Dataset items
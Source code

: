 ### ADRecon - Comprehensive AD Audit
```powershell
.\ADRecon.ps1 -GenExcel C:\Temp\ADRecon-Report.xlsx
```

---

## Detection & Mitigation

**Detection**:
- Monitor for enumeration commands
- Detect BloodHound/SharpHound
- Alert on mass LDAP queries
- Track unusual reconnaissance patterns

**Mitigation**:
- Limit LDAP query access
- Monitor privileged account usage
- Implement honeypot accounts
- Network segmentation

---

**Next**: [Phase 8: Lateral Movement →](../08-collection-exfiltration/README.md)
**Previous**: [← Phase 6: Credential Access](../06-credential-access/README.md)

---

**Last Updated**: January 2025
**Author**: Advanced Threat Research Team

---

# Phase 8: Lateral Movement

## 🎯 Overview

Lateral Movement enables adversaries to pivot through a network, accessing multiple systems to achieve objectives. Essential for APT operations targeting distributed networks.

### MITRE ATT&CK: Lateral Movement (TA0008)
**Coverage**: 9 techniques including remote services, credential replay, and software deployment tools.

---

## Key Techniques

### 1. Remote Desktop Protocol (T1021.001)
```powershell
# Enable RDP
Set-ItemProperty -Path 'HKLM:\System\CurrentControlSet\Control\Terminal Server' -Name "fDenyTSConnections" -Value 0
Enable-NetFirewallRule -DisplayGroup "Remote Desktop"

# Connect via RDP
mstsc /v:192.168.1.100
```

_TASK DIRECTIONS:_ List every line in the records above that contains the word "LDAP".

_OUTPUT OF THE TASK:_
- Alert on mass LDAP queries
- Limit LDAP query access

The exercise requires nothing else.